__LISTED ENTRIES__.
- - - -
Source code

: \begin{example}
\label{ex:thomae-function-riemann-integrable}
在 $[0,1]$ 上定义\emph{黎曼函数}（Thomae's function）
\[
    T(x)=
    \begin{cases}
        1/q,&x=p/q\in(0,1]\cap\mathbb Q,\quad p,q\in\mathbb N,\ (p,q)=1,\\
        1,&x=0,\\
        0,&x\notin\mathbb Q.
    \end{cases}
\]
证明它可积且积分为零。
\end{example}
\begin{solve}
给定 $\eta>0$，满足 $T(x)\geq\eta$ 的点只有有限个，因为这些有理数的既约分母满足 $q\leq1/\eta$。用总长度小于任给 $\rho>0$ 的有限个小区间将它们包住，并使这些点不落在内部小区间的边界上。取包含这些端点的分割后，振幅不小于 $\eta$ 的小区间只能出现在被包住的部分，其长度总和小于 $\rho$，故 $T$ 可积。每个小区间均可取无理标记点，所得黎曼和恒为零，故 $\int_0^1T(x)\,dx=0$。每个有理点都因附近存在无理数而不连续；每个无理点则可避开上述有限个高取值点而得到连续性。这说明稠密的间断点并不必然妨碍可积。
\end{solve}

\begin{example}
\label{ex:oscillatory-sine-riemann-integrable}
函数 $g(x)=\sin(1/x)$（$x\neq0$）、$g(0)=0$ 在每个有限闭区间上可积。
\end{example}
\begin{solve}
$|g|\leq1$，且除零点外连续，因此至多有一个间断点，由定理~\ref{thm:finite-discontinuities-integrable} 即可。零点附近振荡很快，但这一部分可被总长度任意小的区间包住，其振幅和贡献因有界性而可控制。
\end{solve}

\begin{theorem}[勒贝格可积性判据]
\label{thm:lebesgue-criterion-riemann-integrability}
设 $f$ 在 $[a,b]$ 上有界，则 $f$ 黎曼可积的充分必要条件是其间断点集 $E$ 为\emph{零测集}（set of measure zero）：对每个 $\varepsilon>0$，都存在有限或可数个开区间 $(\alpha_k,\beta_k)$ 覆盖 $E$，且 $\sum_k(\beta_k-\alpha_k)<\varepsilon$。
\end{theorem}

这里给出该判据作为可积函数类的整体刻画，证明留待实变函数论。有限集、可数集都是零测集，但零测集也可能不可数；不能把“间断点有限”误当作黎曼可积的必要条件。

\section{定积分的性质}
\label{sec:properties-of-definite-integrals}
- - - -
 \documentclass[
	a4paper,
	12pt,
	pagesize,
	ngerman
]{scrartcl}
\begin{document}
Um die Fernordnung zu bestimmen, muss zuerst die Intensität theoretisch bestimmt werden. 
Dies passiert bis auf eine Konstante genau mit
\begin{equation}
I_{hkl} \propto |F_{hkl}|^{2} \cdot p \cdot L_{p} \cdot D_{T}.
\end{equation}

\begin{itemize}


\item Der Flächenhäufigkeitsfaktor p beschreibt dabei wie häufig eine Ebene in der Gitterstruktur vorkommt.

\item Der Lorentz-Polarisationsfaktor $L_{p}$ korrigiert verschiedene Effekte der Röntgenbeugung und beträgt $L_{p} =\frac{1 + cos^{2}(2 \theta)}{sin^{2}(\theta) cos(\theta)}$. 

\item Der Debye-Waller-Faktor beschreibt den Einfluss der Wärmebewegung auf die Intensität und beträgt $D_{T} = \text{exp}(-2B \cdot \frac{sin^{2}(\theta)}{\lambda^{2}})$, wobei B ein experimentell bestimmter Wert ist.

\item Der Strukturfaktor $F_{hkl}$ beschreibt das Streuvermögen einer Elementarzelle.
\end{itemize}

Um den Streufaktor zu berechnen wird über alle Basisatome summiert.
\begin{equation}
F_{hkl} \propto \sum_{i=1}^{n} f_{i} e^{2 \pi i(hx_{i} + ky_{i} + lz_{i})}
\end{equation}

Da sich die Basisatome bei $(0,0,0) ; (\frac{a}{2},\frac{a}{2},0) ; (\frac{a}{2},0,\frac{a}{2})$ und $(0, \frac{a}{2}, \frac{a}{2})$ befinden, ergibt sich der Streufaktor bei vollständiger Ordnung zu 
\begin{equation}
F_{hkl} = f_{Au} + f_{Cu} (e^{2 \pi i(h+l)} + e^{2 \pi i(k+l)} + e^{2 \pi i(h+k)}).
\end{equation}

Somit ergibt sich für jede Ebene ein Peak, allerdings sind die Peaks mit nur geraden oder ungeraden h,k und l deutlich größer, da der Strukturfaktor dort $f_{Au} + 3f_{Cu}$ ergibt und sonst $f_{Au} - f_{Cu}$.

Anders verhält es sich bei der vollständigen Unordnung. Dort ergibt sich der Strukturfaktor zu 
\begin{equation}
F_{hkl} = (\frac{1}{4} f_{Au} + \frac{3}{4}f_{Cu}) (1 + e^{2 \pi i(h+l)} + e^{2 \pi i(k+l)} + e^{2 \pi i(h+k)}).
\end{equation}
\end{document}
- - - -
__WHAT THE EXERCISE ASKS__. Show each line of the material where the word "Basisatome" occurs.

__EXERCISE OUTPUT__.
Um den Streufaktor zu berechnen wird über alle Basisatome summiert.
Da sich die Basisatome bei $(0,0,0) ; (\frac{a}{2},\frac{a}{2},0) ; (\frac{a}{2},0,\frac{a}{2})$ und $(0, \frac{a}{2}, \frac{a}{2})$ befinden, ergibt sich der Streufaktor bei vollständiger Ordnung zu 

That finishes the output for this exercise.